- _Task to complete_:
Find the line with "Update RO Keys" in the entries below, then reproduce it and every line after it down to and including the line with "Expiry time of", exactly.

- _Supplied records_:
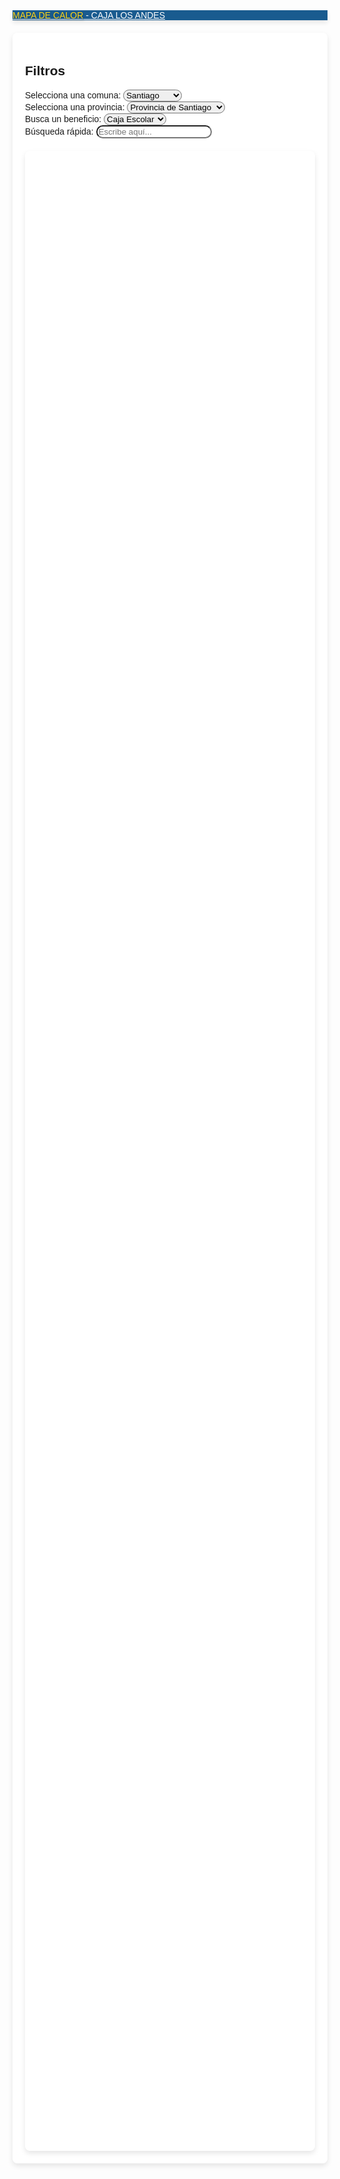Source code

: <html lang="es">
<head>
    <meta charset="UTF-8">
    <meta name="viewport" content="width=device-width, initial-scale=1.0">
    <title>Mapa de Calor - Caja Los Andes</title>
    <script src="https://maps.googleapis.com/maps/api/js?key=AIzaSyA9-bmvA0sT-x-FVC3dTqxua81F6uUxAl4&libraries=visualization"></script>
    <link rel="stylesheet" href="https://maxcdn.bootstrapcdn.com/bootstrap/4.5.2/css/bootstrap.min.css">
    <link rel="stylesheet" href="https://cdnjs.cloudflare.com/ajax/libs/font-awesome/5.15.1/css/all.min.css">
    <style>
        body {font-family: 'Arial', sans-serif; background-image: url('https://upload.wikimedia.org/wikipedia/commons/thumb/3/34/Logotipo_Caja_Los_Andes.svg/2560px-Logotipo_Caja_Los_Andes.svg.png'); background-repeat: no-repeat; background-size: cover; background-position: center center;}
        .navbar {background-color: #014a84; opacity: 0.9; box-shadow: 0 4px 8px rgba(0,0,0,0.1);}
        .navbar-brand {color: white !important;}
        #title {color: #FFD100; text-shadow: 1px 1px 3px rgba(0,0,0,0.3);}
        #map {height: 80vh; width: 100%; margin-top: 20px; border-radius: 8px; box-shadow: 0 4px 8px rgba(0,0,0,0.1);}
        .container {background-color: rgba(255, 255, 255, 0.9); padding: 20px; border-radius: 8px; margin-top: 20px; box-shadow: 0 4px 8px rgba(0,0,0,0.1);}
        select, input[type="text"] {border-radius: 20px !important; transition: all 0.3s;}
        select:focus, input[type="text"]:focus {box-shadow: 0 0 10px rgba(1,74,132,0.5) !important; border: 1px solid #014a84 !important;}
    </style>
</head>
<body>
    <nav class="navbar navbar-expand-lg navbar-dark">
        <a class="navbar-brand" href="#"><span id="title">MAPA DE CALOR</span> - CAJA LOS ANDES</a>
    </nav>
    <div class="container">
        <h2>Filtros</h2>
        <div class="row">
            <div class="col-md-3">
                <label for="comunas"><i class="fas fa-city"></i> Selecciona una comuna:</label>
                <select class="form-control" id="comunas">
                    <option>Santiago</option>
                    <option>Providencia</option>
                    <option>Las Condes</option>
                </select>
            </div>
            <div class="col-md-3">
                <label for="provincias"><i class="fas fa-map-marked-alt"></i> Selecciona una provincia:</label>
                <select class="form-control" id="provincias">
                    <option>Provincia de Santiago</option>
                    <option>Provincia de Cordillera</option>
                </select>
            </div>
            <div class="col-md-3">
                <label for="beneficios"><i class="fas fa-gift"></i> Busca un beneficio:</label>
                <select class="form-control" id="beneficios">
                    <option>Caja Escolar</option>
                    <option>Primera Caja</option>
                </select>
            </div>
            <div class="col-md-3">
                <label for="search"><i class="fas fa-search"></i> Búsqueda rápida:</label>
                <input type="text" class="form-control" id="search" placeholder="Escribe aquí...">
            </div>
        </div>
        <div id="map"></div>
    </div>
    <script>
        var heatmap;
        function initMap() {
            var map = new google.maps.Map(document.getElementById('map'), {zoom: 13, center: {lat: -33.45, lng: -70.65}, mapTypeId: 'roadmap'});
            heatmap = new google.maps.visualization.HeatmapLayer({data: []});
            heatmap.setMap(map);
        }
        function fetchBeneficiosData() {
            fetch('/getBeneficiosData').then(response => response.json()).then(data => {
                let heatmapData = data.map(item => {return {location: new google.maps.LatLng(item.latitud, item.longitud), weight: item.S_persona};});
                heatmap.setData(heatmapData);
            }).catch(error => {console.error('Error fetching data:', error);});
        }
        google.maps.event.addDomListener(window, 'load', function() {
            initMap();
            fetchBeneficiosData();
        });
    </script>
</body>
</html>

==

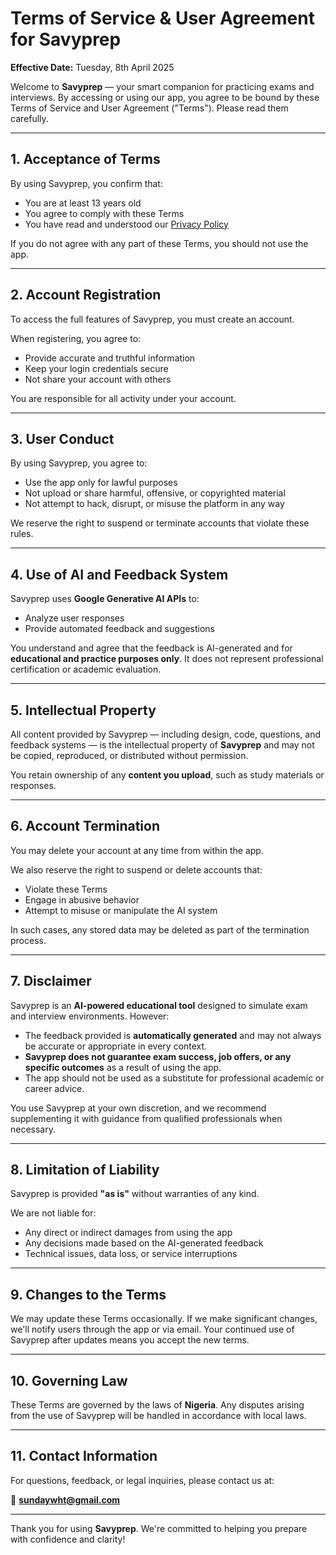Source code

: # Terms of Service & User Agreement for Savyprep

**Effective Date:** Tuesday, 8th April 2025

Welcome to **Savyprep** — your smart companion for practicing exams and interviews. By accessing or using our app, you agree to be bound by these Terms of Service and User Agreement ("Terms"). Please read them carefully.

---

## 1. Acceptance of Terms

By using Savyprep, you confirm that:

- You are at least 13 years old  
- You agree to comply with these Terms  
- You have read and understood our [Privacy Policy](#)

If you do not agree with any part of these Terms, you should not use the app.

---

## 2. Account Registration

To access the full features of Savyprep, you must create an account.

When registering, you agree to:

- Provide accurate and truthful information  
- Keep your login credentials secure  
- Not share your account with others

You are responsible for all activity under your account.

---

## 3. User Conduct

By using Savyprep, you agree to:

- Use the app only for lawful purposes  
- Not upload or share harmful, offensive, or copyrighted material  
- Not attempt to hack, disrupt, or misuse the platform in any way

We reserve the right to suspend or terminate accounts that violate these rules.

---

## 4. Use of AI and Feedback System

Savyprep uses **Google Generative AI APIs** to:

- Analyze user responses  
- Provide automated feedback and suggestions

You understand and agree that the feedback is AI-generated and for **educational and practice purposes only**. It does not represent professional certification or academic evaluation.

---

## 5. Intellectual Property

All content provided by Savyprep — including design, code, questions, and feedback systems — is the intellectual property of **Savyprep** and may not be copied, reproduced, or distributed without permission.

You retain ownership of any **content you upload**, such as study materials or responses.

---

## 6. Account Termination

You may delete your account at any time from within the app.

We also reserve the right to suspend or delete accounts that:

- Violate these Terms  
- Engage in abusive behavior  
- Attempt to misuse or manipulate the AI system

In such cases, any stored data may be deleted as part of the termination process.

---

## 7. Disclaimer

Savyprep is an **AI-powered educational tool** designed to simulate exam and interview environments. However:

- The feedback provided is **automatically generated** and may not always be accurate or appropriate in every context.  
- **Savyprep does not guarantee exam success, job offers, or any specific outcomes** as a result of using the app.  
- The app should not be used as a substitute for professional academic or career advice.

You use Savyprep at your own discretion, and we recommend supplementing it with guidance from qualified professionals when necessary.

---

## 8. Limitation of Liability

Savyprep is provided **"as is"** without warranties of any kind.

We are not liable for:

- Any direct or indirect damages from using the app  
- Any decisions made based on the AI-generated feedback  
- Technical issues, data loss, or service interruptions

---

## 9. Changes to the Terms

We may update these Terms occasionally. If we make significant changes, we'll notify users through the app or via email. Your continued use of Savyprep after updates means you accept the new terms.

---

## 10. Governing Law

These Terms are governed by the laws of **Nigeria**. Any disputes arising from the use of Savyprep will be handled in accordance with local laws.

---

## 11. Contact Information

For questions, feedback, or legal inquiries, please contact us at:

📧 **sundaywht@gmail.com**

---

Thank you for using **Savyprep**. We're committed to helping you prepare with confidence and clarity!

--

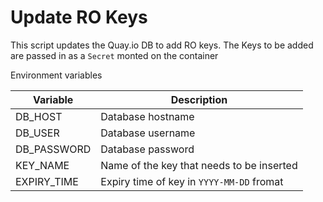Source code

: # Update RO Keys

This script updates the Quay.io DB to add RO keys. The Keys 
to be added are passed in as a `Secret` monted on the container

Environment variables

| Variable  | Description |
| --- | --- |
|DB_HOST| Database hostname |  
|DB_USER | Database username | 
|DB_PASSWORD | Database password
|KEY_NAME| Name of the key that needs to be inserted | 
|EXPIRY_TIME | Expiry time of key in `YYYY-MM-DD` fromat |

- _Solution for this problem_:
: # Update RO Keys

This script updates the Quay.io DB to add RO keys. The Keys 
to be added are passed in as a `Secret` monted on the container

Environment variables

| Variable  | Description |
| --- | --- |
|DB_HOST| Database hostname |  
|DB_USER | Database username | 
|DB_PASSWORD | Database password
|KEY_NAME| Name of the key that needs to be inserted | 
|EXPIRY_TIME | Expiry time of key in `YYYY-MM-DD` fromat |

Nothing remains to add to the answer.